Serverless blue green deployments and canary releases with traffic shifting

Serverless computing is a hot topic. Especially AWS Lambda is gaining traction. It is being used as the foundation of Amazon's Alexa product-line and the basis of entire web sites like A Cloud Guru. We can rapidly build and release new business value to our customers like never before.

That said, we still want to deploy working solutions even at high velocity. Our production releases should be of highest quality and should not endanger any users or depending systems.

Typically we apply techniques like Canary Releases and Blue Green Deployments to reduce the risk of going into production and to be able to easily rollback any broken solutions.

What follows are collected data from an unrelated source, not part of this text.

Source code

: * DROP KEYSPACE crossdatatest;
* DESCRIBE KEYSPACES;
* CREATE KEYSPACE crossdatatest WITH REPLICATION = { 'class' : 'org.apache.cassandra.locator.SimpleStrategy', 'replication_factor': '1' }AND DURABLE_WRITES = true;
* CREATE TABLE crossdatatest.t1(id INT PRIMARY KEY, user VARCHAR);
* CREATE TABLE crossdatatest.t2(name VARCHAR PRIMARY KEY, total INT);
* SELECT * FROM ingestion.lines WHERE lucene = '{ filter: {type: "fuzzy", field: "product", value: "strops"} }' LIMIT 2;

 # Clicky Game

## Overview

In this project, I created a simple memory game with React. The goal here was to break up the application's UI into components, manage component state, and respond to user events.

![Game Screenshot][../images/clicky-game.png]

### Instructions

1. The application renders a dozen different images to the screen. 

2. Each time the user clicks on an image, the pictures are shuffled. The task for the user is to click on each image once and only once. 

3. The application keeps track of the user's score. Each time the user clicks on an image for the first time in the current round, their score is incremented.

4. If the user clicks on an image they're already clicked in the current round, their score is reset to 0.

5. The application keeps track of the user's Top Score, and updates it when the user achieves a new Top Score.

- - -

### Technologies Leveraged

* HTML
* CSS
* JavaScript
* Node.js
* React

In this short post, I want to introduce you to AWS Lambda traffic shifting. This rather new feature allows us to do Canary Releases and Blue Green Deployments in a Serverless world. I will show you, how to use this to rollout new features in a controlled fashion and how to rollback to a safe point if things go wrong.

If you need a quick refresher on AWS Lambda, please look at a previous post.

Blue Green Deployments and Canary Releases

Before we dive into AWS Lambda traffic shifting, we need to refresh our understanding of Blue Green Deployments and Canary Releases.

When we deploy our solutions to production or update an existing solution, we want to keep downtime at a minimum. In today's world being down for 4 hours of maintenance is simply no viable option anymore.

Blue Green Deployments can help us here. Consider the following illustration.

Blue Green Deployments reduce downtime to a minimum

A customer accesses our system's current version, the Blue Release via a load balancer. Upon release of the new version (the green box) we can wait for the new version to stabilize, e.g. database migrations to take place and so on.
At the time the Green Release is ready to be used, we can switch the load balancer to the the new version without any visible implications to the customer. In addition, if the Green Release somehow fails, we can easily switch back to the Blue Release. A safe haven if things go wrong.

Canary Releases are similar to Blue Green Deployments. They try to reduce the risk of deploying new versions by slowly rolling out the update to a reduced set of users. You could start by directing 10% of incoming traffic to the new Green Release and step wise increase that percentage until you reach 100%. At that point you can decommission the Blue Release.

Versions and Lambda functions

Before we can continue our discussion of Blue Green Deployments and Canaries, we need to look at the exact way, AWS Lambda handles our functions.

Whenever you upload your code to AWS Lambda, AWS stores your code in a S3 bucket. Let's check this using a simple Hello-World Lambda:

exports.handler = (event, context, callback) => {
  callback(null, 'Hello World!')
}

We create the Lambda function using the command line. First create the Zip-file containing the code.

$ zip index.zip index.js

Then create the function called TrafficShiftDemo. Note that I refer to a role-arn using $ROLE_ARN, see my previous post if you need help with this...and I have truncated all arns to keep things readable.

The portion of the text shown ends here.